Prompting message reads.

"Please enter a positive value"

Example:

Please enter a positive value: 234.7
Rounded to the nearest integer the number is: 235


Please enter a positive value: 10.3
Rounded to the nearest integer the number is: 10


What I have

int num;

cout<< "Please enter a positive value";

cin>> num;

cout<< num << endl;




The problem is that doesn't round the number to the nearest interger so what would I do to round it?

(int) (3.5+0.5)
 
rootX said:
(int) (3.5+0.5)

Dude that's not it.
 
Last edited:
rootX gave a correct example of the calculation needed. You need to input as a float, not an int, then convert to an int by rounding as in rootX's suggestion.
 
It does help if num is a floating point variable, rather than an int.
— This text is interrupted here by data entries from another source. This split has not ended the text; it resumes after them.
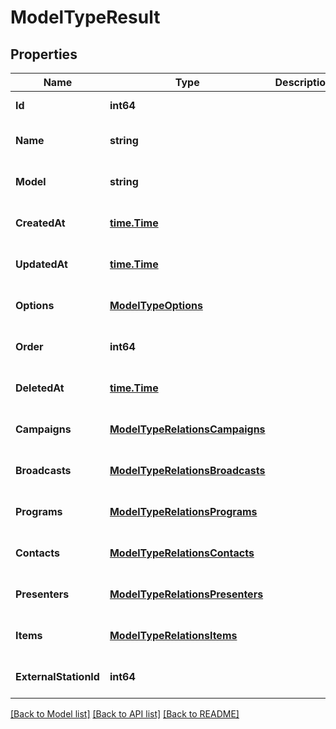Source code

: # ModelTypeResult

## Properties
Name | Type | Description | Notes
------------ | ------------- | ------------- | -------------
**Id** | **int64** |  | [default to null]
**Name** | **string** |  | [optional] [default to null]
**Model** | **string** |  | [optional] [default to null]
**CreatedAt** | [**time.Time**](time.Time.md) |  | [optional] [default to null]
**UpdatedAt** | [**time.Time**](time.Time.md) |  | [optional] [default to null]
**Options** | [**ModelTypeOptions**](ModelType_options.md) |  | [optional] [default to null]
**Order** | **int64** |  | [optional] [default to null]
**DeletedAt** | [**time.Time**](time.Time.md) |  | [optional] [default to null]
**Campaigns** | [**ModelTypeRelationsCampaigns**](ModelTypeRelations_campaigns.md) |  | [optional] [default to null]
**Broadcasts** | [**ModelTypeRelationsBroadcasts**](ModelTypeRelations_broadcasts.md) |  | [optional] [default to null]
**Programs** | [**ModelTypeRelationsPrograms**](ModelTypeRelations_programs.md) |  | [optional] [default to null]
**Contacts** | [**ModelTypeRelationsContacts**](ModelTypeRelations_contacts.md) |  | [optional] [default to null]
**Presenters** | [**ModelTypeRelationsPresenters**](ModelTypeRelations_presenters.md) |  | [optional] [default to null]
**Items** | [**ModelTypeRelationsItems**](ModelTypeRelations_items.md) |  | [optional] [default to null]
**ExternalStationId** | **int64** |  | [optional] [default to null]

[[Back to Model list]](../README.md#documentation-for-models) [[Back to API list]](../README.md#documentation-for-api-endpoints) [[Back to README]](../README.md)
Round to zero (truncation)
Code: 
int rounded_num = static_cast<int>(num);

Round to +infinity
Code: 
int rounded_num = std::floor(num + 0.5);

Round away from zero
Code: 
int rounded_num = (num < 0.0)
    ? ((std::floor(num) == num - 0.5) ? std::floor(num) : std::floor(num + 0.5))
    : std::floor(num + 0.5);
Really shouldn't do direct == with floating points, but that's another subject.

Or in C++0x:
Code: 
int rounded_num = std::round(num);

Round to even
Um, have fun...
 
KTC said:
It does help if num is a floating point variable, rather than an int.

Round to zero (truncation)
Code: 
int rounded_num = static_cast<int>(num);

Round to +infinity
Code: 
int rounded_num = std::floor(num + 0.5);

Round away from zero
Code: 
int rounded_num = (num < 0.0)
    ? ((std::floor(num) == num - 0.5) ? std::floor(num) : std::floor(num + 0.5))
    : std::floor(num + 0.5);
Really shouldn't do direct == with floating points, but that's another subject.

Or in C++0x:
Code: 
int rounded_num = std::round(num);

Round to even
Um, have fun...
very insteresting, but I think rootx's answer is enough and simple.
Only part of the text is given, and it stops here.